Sanghyuk (22) focused on the safety of abrocitinib, baricitinib, and upadacitinib, and the results showed that the risk of serious infection, non-melanoma skin cancer (NMSC), and malignancies other than NMSC was not increased. Hammad (39) pooled three RCTs and revealed no difference between 100 or 200 mg abrocitinib and placebo on the risk of death (RR=0.86; 95% CI: [0.14, 5.41]) (RR=0.62, 95% CI [0.08, 4.4]), respectively. The Figure 10B lists the results.

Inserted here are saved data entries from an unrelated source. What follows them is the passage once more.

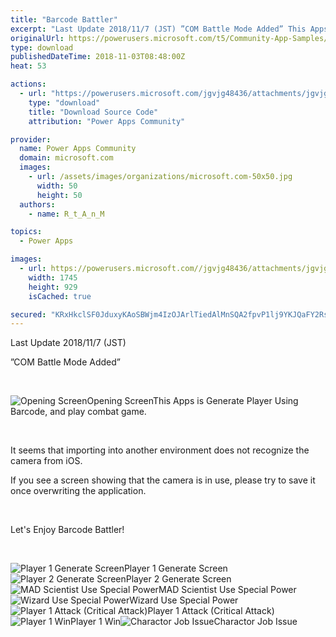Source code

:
 ```yaml
---
title: "Barcode Battler"
excerpt: "Last Update 2018/11/7 (JST) ”COM Battle Mode Added” This Apps is Generate Player Using Barcode, and play combat game. It seems that importing into"
originalUrl: https://powerusers.microsoft.com/t5/Community-App-Samples/Barcode-Battler/td-p/175776
type: download
publishedDateTime: 2018-11-03T08:48:00Z
heat: 53

actions:
  - url: "https://powerusers.microsoft.com/jgvjg48436/attachments/jgvjg48436/AppFeedbackGallery/36/3/Barcode%20Battler.msapp"
    type: "download"
    title: "Download Source Code"
    attribution: "Power Apps Community"

provider:
  name: Power Apps Community
  domain: microsoft.com
  images:
    - url: /assets/images/organizations/microsoft.com-50x50.jpg
      width: 50
      height: 50
  authors:
    - name: R_t_A_n_M

topics:
  - Power Apps

images:
  - url: https://powerusers.microsoft.com//jgvjg48436/attachments/jgvjg48436/AppFeedbackGallery/36/1/BarcodeBattler_Opening.png
    width: 1745
    height: 929
    isCached: true

secured: "KRxHkclSF0JduxyKAoSBWjm4IzOJArlTiedAlMnSQA2fpvP1lj9YKJQaFY2RsJUZP0HNxolK7oEis6gyr6GdidoSJ2oSDlgjKrMFFU16yrCu09+HL4Pufl51mWiWCTwxRNbYdfW2Mlv4bUImsQ05EGeYJzCBVYlnD1Z07Nt9U5dl+kSSUfbU1p92UY+Hljnb9GzsnxUV7aGz2cW90VOaxBvukoE+JZQ2QbCn/sh7x2n8whzs+/kOzixX6uKMzzeAf5gkX+sEQoQlT02393qfrCg/KxXGejBo2+0vNdcmuivnStE7rXdbsY6cDulSMGU7Lw9cD7mpD4G+rxzPceJnN1hXWHxNdA5NFHDbOh7i2PkVYnxYDCK11054n06ZRrIm53XqlmsD7us3oMFyFWVs5tFSgHEB99E+78bFRILD77oL0xg1wh4N0P9WA9uAqhv4;WDBCrPIg/lS7XIOQ0l6uKw=="
---
```

<p>Last Update 2018/11/7 (JST)</p><p>”COM Battle Mode Added”&nbsp;</p><p>&nbsp;</p><p><span class="lia-inline-image-display-wrapper lia-image-align-left" image-alt="Opening Screen" style="width: 400px;"><img src="https://powerusers.microsoft.com/t5/image/serverpage/image-id/41005i4ED2CE3DE52DF4A0/image-size/medium?v=1.0&amp;px=400" title="BarcodeBattler_Opening.png" alt="Opening Screen" li-image-url="https://powerusers.microsoft.com/t5/image/serverpage/image-id/41005i4ED2CE3DE52DF4A0?v=1.0" li-image-display-id="'41005i4ED2CE3DE52DF4A0'" li-message-uid="'175776'" li-messages-message-image="true" li-bindable="" class="lia-media-image" tabindex="0" li-bypass-lightbox-when-linked="true" li-use-hover-links="false"><span class="lia-inline-image-caption" onclick="event.preventDefault();">Opening Screen</span></span>This Apps is&nbsp;<span>Generate Player Using Barcode, and play combat game.</span></p><p>&nbsp;</p><p><span>It seems that importing into another environment does not recognize the camera from iOS.</span></p><p><span>If you see a screen showing that the camera is in use, please try to save it once overwriting the application.</span></p><p>&nbsp;</p><p><font>Let's Enjoy Barcode Battler!</font></p><p>&nbsp;</p><p><span><span class="lia-inline-image-display-wrapper lia-image-align-left" image-alt="Player 1  Generate Screen" style="width: 400px;"><img src="https://powerusers.microsoft.com/t5/image/serverpage/image-id/41007i781F7EC6DF9696B5/image-size/medium?v=1.0&amp;px=400" title="IMG_2281.jpg" alt="Player 1  Generate Screen" li-image-url="https://powerusers.microsoft.com/t5/image/serverpage/image-id/41007i781F7EC6DF9696B5?v=1.0" li-image-display-id="'41007i781F7EC6DF9696B5'" li-message-uid="'175776'" li-messages-message-image="true" li-bindable="" class="lia-media-image" tabindex="0" li-bypass-lightbox-when-linked="true" li-use-hover-links="false"><span class="lia-inline-image-caption" onclick="event.preventDefault();">Player 1  Generate Screen</span></span><span class="lia-inline-image-display-wrapper lia-image-align-left" image-alt="Player 2 Generate Screen" style="width: 400px;"><img src="https://powerusers.microsoft.com/t5/image/serverpage/image-id/41008i4ED715C19BD67E04/image-size/medium?v=1.0&amp;px=400" title="IMG_2282.jpg" alt="Player 2 Generate Screen" li-image-url="https://powerusers.microsoft.com/t5/image/serverpage/image-id/41008i4ED715C19BD67E04?v=1.0" li-image-display-id="'41008i4ED715C19BD67E04'" li-message-uid="'175776'" li-messages-message-image="true" li-bindable="" class="lia-media-image" tabindex="0" li-bypass-lightbox-when-linked="true" li-use-hover-links="false"><span class="lia-inline-image-caption" onclick="event.preventDefault();">Player 2 Generate Screen</span></span><span class="lia-inline-image-display-wrapper lia-image-align-left" image-alt="MAD Scientist Use Special Power" style="width: 400px;"><img src="https://powerusers.microsoft.com/t5/image/serverpage/image-id/41009iC183D39DF10B94E0/image-size/medium?v=1.0&amp;px=400" title="IMG_2283.jpg" alt="MAD Scientist Use Special Power" li-image-url="https://powerusers.microsoft.com/t5/image/serverpage/image-id/41009iC183D39DF10B94E0?v=1.0" li-image-display-id="'41009iC183D39DF10B94E0'" li-message-uid="'175776'" li-messages-message-image="true" li-bindable="" class="lia-media-image" tabindex="0" li-bypass-lightbox-when-linked="true" li-use-hover-links="false"><span class="lia-inline-image-caption" onclick="event.preventDefault();">MAD Scientist Use Special Power</span></span><span class="lia-inline-image-display-wrapper lia-image-align-left" image-alt="Wizard Use Special Power" style="width: 400px;"><img src="https://powerusers.microsoft.com/t5/image/serverpage/image-id/41010i43CA04223695DB21/image-size/medium?v=1.0&amp;px=400" title="IMG_2284.jpg" alt="Wizard Use Special Power" li-image-url="https://powerusers.microsoft.com/t5/image/serverpage/image-id/41010i43CA04223695DB21?v=1.0" li-image-display-id="'41010i43CA04223695DB21'" li-message-uid="'175776'" li-messages-message-image="true" li-bindable="" class="lia-media-image" tabindex="0" li-bypass-lightbox-when-linked="true" li-use-hover-links="false"><span class="lia-inline-image-caption" onclick="event.preventDefault();">Wizard Use Special Power</span></span><span class="lia-inline-image-display-wrapper lia-image-align-left" image-alt="Player 1 Attack (Critical Attack)" style="width: 400px;"><img src="https://powerusers.microsoft.com/t5/image/serverpage/image-id/41011i762CBEB1CA2250BA/image-size/medium?v=1.0&amp;px=400" title="IMG_2285.jpg" alt="Player 1 Attack (Critical Attack)" li-image-url="https://powerusers.microsoft.com/t5/image/serverpage/image-id/41011i762CBEB1CA2250BA?v=1.0" li-image-display-id="'41011i762CBEB1CA2250BA'" li-message-uid="'175776'" li-messages-message-image="true" li-bindable="" class="lia-media-image" tabindex="0" li-bypass-lightbox-when-linked="true" li-use-hover-links="false"><span class="lia-inline-image-caption" onclick="event.preventDefault();">Player 1 Attack (Critical Attack)</span></span><span class="lia-inline-image-display-wrapper lia-image-align-left" image-alt="Player 1 Win" style="width: 400px;"><img src="https://powerusers.microsoft.com/t5/image/serverpage/image-id/41012iFBDF3A49E2047005/image-size/medium?v=1.0&amp;px=400" title="IMG_2286.jpg" alt="Player 1 Win" li-image-url="https://powerusers.microsoft.com/t5/image/serverpage/image-id/41012iFBDF3A49E2047005?v=1.0" li-image-display-id="'41012iFBDF3A49E2047005'" li-message-uid="'175776'" li-messages-message-image="true" li-bindable="" class="lia-media-image" tabindex="0" li-bypass-lightbox-when-linked="true" li-use-hover-links="false"><span class="lia-inline-image-caption" onclick="event.preventDefault();">Player 1 Win</span></span><span class="lia-inline-image-display-wrapper lia-image-align-left" image-alt="Charactor Job Issue" style="width: 400px;"><img src="https://powerusers.microsoft.com/t5/image/serverpage/image-id/41013i506C946C7AABB481/image-size/medium?v=1.0&amp;px=400" title="Character.png" alt="Charactor Job Issue" li-image-url="https://powerusers.microsoft.com/t5/image/serverpage/image-id/41013i506C946C7AABB481?v=1.0" li-image-display-id="'41013i506C946C7AABB481'" li-message-uid="'175776'" li-messages-message-image="true" li-bindable="" class="lia-media-image" tabindex="0" li-bypass-lightbox-when-linked="true" li-use-hover-links="false"><span class="lia-inline-image-caption" onclick="event.preventDefault();">Charactor Job Issue</span></span></span></p><p>&nbsp;</p><p><span>&nbsp;</span></p>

3.5 Certainty of main evidence based on GRADE

Based on the original data of MAs that we can obtain, we used GRADE to evaluate the credibility of the evidence of IGA response, the EASI75, and the PP-NRS. The results suggested that the levels of evidence for IGA response was “high” regardless of JKIs, systemic JKI, topical JKI, abrocitinib, or baricitinib. Similarly, the levels of evidence for most results on the EASI75 were “high quality” except for topical JKIs (moderate-quality evidence). As for the effect of abrocitinib on the PP-NRS, two MAs (36, 38) indicated that the certainty of evidence was “high”; nevertheless, another study (39) proved that the level of evidence quality was “very low”, mainly considering the risk of bias, inconsistency, and imprecision. The findings are summarized in Supplementary Table 3, which describes the complete assessment with footnotes explaining each judgment.

4 Discussion

4.1 Summary of main results

This umbrella review incorporates 16 MAs which evaluated the efficacy and safety of JKIs for AD. Three of these focused only on safety indicators, one evaluated efficacy indicators, and the remaining 12 studies (four for JKIs, two for systemic JKIs, five for abrocitinib, and one for baricitinib) evaluated both safety and efficacy.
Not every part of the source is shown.